Across the entries below, how many lines contain the word "script"? Give the number alone.

::: DATASET :::

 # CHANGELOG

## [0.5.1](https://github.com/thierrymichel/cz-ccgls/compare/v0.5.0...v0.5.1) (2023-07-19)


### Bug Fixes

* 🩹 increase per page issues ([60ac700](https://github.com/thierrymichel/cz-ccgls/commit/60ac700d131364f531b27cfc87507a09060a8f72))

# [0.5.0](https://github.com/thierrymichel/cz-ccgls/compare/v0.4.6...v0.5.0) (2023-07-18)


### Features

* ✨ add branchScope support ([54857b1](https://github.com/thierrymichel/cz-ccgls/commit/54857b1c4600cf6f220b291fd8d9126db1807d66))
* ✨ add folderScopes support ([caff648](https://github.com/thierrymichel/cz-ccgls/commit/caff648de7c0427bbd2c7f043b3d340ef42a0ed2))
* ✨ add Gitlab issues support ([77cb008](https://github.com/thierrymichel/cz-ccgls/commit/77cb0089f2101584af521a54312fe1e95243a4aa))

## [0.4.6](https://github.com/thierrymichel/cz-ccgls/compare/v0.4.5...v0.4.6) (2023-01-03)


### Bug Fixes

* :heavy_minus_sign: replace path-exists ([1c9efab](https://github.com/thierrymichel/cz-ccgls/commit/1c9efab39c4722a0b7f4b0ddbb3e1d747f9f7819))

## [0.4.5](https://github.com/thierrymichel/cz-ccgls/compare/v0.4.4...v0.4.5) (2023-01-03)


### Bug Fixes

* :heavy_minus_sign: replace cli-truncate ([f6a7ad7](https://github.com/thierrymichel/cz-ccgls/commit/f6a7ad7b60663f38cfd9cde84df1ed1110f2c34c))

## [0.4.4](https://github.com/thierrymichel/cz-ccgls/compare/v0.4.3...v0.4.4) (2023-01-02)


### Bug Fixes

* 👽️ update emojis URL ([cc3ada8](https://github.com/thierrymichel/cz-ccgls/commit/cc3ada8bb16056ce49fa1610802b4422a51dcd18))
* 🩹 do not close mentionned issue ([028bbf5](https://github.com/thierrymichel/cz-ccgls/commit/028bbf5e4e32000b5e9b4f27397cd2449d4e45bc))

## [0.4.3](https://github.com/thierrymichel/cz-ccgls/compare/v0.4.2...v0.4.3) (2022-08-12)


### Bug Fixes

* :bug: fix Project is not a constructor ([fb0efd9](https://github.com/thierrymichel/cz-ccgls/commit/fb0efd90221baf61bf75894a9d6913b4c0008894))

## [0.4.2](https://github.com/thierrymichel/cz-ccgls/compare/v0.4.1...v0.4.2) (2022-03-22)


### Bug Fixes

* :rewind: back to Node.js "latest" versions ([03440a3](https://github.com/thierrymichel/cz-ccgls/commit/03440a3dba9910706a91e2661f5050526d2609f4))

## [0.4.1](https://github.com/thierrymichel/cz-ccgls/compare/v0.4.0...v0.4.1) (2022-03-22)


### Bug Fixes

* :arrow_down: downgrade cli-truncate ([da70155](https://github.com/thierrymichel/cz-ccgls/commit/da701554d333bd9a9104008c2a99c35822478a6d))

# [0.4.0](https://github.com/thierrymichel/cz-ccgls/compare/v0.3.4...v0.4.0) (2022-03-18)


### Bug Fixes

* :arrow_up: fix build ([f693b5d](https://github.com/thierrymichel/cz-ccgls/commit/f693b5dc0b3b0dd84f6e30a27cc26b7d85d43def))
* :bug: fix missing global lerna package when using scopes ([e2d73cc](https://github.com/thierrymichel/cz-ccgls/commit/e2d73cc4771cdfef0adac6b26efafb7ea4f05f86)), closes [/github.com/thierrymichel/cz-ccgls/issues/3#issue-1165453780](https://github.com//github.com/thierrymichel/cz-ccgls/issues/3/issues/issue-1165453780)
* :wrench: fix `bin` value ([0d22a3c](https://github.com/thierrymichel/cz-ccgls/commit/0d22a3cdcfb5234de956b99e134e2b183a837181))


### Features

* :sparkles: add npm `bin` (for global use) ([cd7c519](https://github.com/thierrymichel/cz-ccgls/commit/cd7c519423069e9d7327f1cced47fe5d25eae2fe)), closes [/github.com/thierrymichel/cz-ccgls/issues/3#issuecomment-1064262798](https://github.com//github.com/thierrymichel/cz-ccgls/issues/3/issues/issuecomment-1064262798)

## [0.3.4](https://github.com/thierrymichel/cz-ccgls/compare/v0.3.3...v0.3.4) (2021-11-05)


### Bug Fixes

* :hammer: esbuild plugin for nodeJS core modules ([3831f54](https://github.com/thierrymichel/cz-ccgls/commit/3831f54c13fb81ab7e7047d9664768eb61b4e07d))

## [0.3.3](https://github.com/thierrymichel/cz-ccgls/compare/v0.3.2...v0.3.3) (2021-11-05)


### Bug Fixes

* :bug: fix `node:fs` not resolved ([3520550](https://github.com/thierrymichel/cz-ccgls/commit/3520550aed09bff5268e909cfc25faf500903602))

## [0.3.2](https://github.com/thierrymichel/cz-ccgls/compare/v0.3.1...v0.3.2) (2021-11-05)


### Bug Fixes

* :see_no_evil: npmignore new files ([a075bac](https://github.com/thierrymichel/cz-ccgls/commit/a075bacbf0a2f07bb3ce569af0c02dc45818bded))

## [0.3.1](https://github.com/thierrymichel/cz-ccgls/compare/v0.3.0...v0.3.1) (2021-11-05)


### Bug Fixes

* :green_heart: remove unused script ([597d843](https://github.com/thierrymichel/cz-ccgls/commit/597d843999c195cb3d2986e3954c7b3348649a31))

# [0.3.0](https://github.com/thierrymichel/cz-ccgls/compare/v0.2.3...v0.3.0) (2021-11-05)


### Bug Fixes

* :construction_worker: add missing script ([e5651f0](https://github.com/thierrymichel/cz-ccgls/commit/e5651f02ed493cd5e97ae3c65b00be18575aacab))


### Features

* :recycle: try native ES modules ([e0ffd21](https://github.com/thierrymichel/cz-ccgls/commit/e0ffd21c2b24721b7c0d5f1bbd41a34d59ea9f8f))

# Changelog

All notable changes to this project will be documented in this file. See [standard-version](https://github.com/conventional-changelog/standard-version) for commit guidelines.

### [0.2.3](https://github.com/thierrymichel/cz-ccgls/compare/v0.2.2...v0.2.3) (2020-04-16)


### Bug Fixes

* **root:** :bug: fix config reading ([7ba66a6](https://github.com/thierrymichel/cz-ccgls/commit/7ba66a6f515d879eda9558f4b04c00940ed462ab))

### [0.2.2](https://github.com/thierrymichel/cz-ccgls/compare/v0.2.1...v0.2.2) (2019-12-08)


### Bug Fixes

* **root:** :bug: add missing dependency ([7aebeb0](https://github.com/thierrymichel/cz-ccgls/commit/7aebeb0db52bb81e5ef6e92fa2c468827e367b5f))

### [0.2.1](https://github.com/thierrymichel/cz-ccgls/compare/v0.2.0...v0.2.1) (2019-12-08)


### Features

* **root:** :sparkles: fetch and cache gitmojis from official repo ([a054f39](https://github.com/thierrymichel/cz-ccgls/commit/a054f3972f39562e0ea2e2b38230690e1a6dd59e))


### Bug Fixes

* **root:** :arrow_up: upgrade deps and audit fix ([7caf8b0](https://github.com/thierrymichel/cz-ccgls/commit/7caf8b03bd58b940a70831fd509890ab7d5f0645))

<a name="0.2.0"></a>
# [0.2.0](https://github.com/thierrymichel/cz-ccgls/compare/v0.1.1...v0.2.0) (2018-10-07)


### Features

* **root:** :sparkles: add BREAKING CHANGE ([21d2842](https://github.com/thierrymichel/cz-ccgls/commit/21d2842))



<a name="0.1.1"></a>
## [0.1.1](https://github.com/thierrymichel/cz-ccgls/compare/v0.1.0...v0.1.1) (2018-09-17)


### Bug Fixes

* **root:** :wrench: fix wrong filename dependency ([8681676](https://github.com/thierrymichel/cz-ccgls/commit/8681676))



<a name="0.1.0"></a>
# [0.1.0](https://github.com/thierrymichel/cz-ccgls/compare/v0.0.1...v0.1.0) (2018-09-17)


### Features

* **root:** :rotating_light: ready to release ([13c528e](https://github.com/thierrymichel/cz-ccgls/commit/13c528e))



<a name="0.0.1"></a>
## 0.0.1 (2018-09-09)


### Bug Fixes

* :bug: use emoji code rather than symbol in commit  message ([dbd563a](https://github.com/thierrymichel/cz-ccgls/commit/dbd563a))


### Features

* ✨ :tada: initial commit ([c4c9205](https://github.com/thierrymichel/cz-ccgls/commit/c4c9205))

:::

• _EXERCISE RESULT_:
2